Saved entries
- Opening Delimiter -
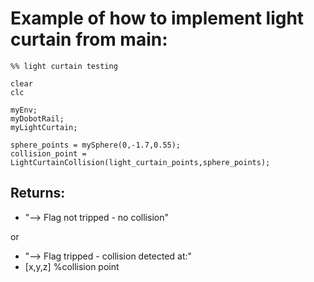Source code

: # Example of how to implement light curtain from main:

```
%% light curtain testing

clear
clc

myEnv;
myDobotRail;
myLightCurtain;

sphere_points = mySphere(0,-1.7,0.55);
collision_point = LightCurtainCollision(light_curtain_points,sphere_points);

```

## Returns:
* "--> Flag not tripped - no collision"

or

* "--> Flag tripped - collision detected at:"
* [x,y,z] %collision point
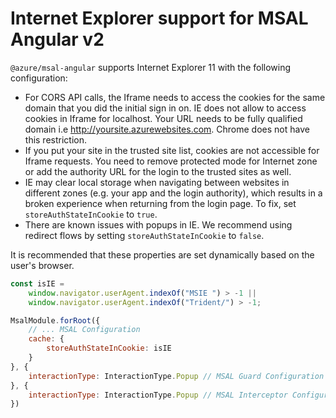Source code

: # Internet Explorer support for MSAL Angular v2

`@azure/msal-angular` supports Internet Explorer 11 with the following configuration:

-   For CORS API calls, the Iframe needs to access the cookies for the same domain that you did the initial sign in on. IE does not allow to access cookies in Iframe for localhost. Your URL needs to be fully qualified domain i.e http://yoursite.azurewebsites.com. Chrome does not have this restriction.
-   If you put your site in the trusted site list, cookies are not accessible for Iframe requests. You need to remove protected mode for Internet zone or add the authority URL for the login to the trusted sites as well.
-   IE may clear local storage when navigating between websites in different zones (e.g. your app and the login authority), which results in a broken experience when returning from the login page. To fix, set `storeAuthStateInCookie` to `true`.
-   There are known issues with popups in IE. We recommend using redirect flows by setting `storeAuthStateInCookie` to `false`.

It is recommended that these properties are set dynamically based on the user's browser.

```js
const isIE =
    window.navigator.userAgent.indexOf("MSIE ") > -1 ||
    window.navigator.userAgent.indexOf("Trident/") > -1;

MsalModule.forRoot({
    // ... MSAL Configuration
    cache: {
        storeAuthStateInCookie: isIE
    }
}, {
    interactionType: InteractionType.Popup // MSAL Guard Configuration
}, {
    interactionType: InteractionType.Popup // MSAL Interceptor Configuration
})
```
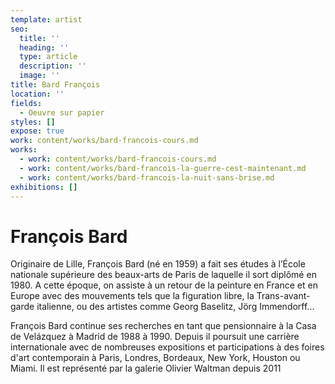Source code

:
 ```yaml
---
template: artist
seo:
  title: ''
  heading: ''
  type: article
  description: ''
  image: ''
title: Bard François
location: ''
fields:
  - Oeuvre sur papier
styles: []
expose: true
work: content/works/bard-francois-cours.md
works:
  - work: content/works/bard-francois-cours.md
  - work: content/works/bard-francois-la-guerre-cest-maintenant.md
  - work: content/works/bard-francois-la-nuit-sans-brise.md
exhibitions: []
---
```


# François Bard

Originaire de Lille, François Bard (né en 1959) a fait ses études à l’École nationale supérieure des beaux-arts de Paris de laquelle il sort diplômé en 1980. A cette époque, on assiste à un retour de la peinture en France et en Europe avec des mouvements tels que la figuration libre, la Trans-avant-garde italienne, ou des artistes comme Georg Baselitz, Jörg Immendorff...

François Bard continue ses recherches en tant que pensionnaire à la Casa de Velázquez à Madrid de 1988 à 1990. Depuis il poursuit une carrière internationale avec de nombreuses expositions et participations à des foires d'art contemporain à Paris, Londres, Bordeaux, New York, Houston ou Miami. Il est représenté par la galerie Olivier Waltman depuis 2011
- Closing Delimiter -
- Opening Delimiter -
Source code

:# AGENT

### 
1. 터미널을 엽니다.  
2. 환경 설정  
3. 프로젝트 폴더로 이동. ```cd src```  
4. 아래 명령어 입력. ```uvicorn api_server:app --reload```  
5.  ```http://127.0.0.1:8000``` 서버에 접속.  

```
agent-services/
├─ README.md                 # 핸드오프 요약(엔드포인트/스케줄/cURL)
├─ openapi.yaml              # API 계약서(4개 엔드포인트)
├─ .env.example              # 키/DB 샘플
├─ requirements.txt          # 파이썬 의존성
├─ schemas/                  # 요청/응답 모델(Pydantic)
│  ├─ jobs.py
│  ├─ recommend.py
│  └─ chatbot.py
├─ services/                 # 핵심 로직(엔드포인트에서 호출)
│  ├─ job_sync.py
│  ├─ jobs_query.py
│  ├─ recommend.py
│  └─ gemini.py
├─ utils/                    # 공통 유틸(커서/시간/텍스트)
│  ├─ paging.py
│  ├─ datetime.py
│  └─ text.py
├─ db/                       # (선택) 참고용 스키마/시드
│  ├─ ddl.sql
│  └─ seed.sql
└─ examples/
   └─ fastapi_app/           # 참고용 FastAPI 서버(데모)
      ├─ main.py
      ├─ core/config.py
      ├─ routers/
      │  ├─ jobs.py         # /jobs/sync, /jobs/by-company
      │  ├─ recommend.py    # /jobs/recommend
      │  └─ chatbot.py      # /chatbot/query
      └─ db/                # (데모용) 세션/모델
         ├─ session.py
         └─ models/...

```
- Closing Delimiter -
- Opening Delimiter -
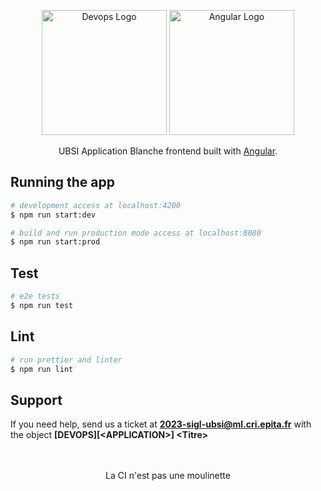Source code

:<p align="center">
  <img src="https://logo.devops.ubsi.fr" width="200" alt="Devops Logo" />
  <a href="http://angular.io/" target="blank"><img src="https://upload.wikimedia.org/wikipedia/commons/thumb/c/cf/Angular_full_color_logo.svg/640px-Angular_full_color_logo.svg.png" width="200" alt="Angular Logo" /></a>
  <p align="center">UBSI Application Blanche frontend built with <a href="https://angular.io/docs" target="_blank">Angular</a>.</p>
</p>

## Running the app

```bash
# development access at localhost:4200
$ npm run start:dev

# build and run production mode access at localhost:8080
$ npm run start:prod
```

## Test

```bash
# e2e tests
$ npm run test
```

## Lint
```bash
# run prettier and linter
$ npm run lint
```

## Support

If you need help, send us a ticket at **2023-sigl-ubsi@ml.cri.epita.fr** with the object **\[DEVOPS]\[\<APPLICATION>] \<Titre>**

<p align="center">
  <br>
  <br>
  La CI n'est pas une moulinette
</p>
- Closing Delimiter -
BRIEF
If a line in the entries holds the string "interactionType", count it, then state the total and nothing more.

TASK SOLUTION
2